Photo credit:Stephen R. Sylvanie-USA TODAY Sports
Ryan Pike
2 years ago
The Calgary Flames began this week as the National Hockey League’s hottest team, riding a six game winning streak, and sat just a point behind the Vegas Golden Knights for the top spot in the Pacific Division.
If fans had any doubts how management felt about the team’s playoff chances, those doubts were likely dissipated when Brad Treliving pulled the trigger on a massive trade to acquire Tyler Toffoli from the Montreal Canadiens.
Speaking to the media following the trade, Treliving summed up the rationale behind the trade fairly succinctly: “The players have done their job. It was time for me to do mine.”
Make no mistake, folks: this is the best team the Flames have put together in decades. And their on-paper potential has been amplified by a revamped coaching staff, led by Darryl Sutter, that has emphasized continuity, on-ice roles, and a playing style that emphasizes structure and pace.
You don’t move a first-round pick unless you believe in your group. And the signal that Treliving sent on Monday morning was crystal clear: he believes in this group enough to spend significant draft capital to amplify their march to the post-season, and do so 34 days before the trade deadline so Toffoli can integrate into the group more rapidly.
According to figures from Evolving-Hockey, Toffoli can be expected to be a positive contributor at five-on-five offensively, on the power play and the penalty kill. At even strength, he’s more or less replacement level defensively. But he adds some offensive oomph to a Flames top nine group that’s been forced to use Brett Ritchie due to lack of depth. Needless to say: Toffoli is a huge upgrade over Ritchie.
Once Toffoli gets fully integrated it seems unlikely that the Flames tinker with their white-hot top line of Johnny Gaudreau, Elias Lindholm and Matthew Tkachuk. But his versatility likely allows Sutter to mix and match a middle six group that includes Toffoli, Blake Coleman, Andrew Mangiapane, Mikael Backlund, Sean Monahan and Dillon Dube. (And heck, Milan Lucic could be mixed in from time to time to add some size, too.)

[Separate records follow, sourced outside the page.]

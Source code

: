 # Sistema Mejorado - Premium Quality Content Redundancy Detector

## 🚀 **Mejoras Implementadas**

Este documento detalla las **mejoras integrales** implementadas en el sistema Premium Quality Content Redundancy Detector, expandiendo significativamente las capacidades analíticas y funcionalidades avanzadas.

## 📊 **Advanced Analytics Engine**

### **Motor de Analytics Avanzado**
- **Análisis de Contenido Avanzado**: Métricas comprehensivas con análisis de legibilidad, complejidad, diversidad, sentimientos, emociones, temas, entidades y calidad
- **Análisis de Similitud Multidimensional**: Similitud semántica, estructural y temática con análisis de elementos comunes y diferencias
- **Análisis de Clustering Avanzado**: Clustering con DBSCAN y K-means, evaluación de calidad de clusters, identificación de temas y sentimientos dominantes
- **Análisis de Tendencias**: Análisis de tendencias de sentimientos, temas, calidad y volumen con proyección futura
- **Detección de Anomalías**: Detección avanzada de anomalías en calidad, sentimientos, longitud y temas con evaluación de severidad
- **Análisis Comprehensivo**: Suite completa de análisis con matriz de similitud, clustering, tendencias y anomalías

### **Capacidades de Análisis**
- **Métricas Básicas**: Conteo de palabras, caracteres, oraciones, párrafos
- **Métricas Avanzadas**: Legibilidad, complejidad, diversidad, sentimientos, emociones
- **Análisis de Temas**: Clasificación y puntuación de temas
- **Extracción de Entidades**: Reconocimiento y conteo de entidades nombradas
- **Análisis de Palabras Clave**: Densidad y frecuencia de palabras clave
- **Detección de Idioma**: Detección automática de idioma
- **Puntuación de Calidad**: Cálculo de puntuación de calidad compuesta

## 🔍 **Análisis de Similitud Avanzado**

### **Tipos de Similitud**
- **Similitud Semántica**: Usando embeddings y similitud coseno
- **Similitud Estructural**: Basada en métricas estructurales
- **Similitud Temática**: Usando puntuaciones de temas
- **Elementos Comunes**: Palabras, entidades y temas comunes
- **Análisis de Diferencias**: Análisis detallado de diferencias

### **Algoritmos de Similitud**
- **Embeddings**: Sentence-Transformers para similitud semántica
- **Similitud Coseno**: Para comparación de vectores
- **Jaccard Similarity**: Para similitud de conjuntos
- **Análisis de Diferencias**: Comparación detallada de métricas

Beyond this season, adding Toffoli’s two remaining contract years creates some challenges.
Signed for 2022-23 already are:
  • Two goalies (Jacob Markstrom and Dan Vladar; $6.75 million)
  • Four defensemen (Chris Tanev, Rasmus Andersson, Noah Hanifin and Juuso Valimaki; $15.55 million)

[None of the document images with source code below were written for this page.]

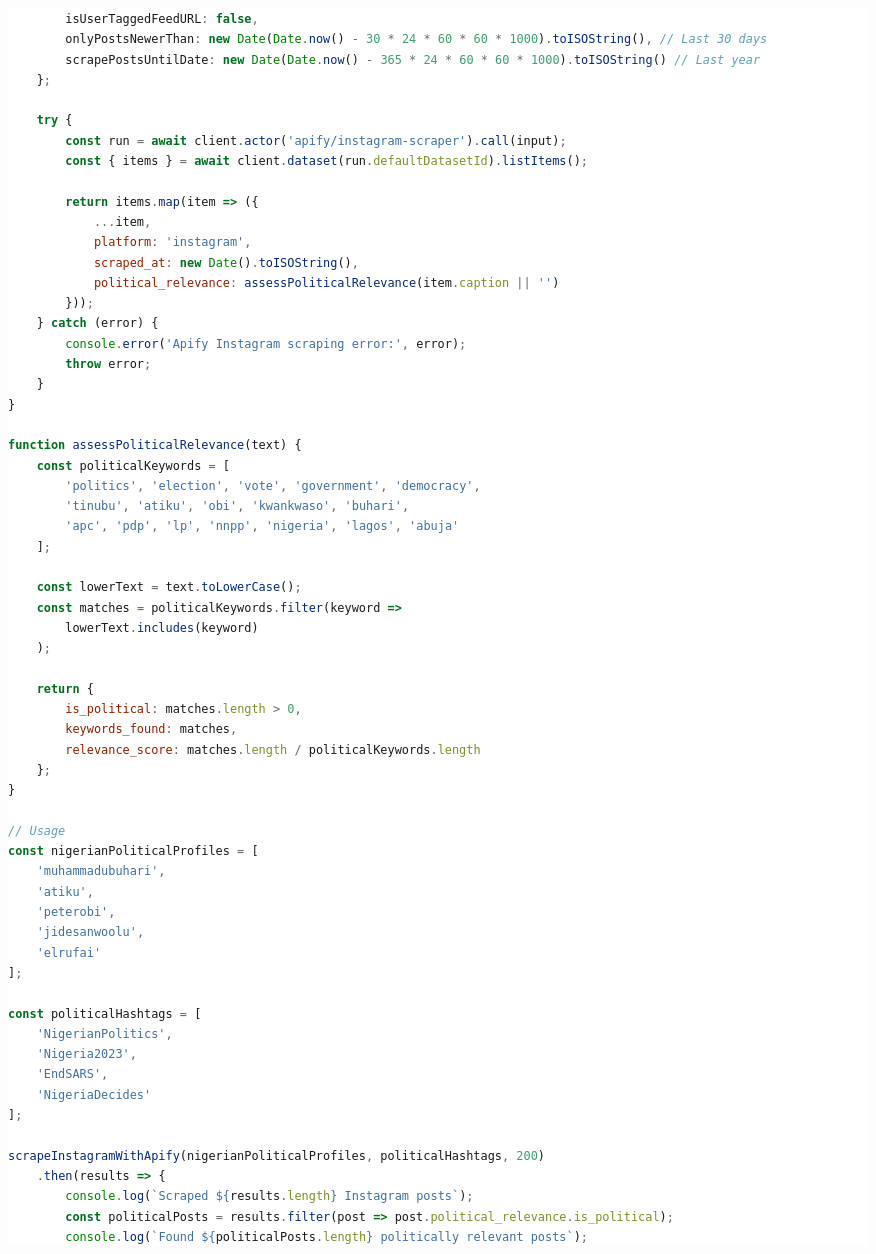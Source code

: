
 ```javascript
        isUserTaggedFeedURL: false,
        onlyPostsNewerThan: new Date(Date.now() - 30 * 24 * 60 * 60 * 1000).toISOString(), // Last 30 days
        scrapePostsUntilDate: new Date(Date.now() - 365 * 24 * 60 * 60 * 1000).toISOString() // Last year
    };

    try {
        const run = await client.actor('apify/instagram-scraper').call(input);
        const { items } = await client.dataset(run.defaultDatasetId).listItems();
        
        return items.map(item => ({
            ...item,
            platform: 'instagram',
            scraped_at: new Date().toISOString(),
            political_relevance: assessPoliticalRelevance(item.caption || '')
        }));
    } catch (error) {
        console.error('Apify Instagram scraping error:', error);
        throw error;
    }
}

function assessPoliticalRelevance(text) {
    const politicalKeywords = [
        'politics', 'election', 'vote', 'government', 'democracy',
        'tinubu', 'atiku', 'obi', 'kwankwaso', 'buhari',
        'apc', 'pdp', 'lp', 'nnpp', 'nigeria', 'lagos', 'abuja'
    ];
    
    const lowerText = text.toLowerCase();
    const matches = politicalKeywords.filter(keyword => 
        lowerText.includes(keyword)
    );
    
    return {
        is_political: matches.length > 0,
        keywords_found: matches,
        relevance_score: matches.length / politicalKeywords.length
    };
}

// Usage
const nigerianPoliticalProfiles = [
    'muhammadubuhari',
    'atiku',
    'peterobi',
    'jidesanwoolu',
    'elrufai'
];

const politicalHashtags = [
    'NigerianPolitics',
    'Nigeria2023',
    'EndSARS',
    'NigeriaDecides'
];

scrapeInstagramWithApify(nigerianPoliticalProfiles, politicalHashtags, 200)
    .then(results => {
        console.log(`Scraped ${results.length} Instagram posts`);
        const politicalPosts = results.filter(post => post.political_relevance.is_political);
        console.log(`Found ${politicalPosts.length} politically relevant posts`);
```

  • Seven forwards (Monahan, Backlund, Lucic, Coleman, Lindholm, Toffoli and Dube; $33.275 million)
That’s $55.575 million out of a projected cap ceiling of $82.5 million, leaving $26.925 million to try to re-sign Gaudreau, Tkachuk, Mangiapane and Oliver Kylington, and then fill out the rest of the roster.
It’s going to be challenging, it’s going to be complex, and aside from prioritizing a Gaudreau extension due to his status as a pending unrestricted free agent, I get the feeling that the Flames brass are perfectly content to deal with all of that mess when the dust settles after the season.

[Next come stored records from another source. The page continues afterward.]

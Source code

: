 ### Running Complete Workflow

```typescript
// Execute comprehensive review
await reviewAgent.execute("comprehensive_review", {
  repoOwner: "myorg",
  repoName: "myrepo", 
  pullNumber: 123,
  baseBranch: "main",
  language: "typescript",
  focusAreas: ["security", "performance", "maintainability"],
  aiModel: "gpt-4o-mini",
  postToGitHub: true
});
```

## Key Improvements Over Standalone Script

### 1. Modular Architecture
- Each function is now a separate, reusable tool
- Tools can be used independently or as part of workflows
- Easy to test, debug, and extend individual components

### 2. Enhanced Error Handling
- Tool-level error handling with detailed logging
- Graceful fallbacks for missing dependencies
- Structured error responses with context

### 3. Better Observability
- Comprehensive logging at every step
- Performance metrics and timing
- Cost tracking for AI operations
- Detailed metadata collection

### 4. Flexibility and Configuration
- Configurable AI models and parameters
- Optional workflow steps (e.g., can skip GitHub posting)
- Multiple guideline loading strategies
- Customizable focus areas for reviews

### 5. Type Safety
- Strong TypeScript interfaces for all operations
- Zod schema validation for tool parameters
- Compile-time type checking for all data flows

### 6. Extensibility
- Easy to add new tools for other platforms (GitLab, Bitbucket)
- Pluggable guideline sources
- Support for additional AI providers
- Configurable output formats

Right now, the Flames have a team flirting with first place in the division, a roster that’s performing well and doing so in sustainable ways, and they’re looking at probably the clearest path to the conference final round than they’ve seen probably in several decades.
The summer is probably going to be a gigantic pain the backside for them to navigate. But right now, they’re focused on the present. And they appear to be all in.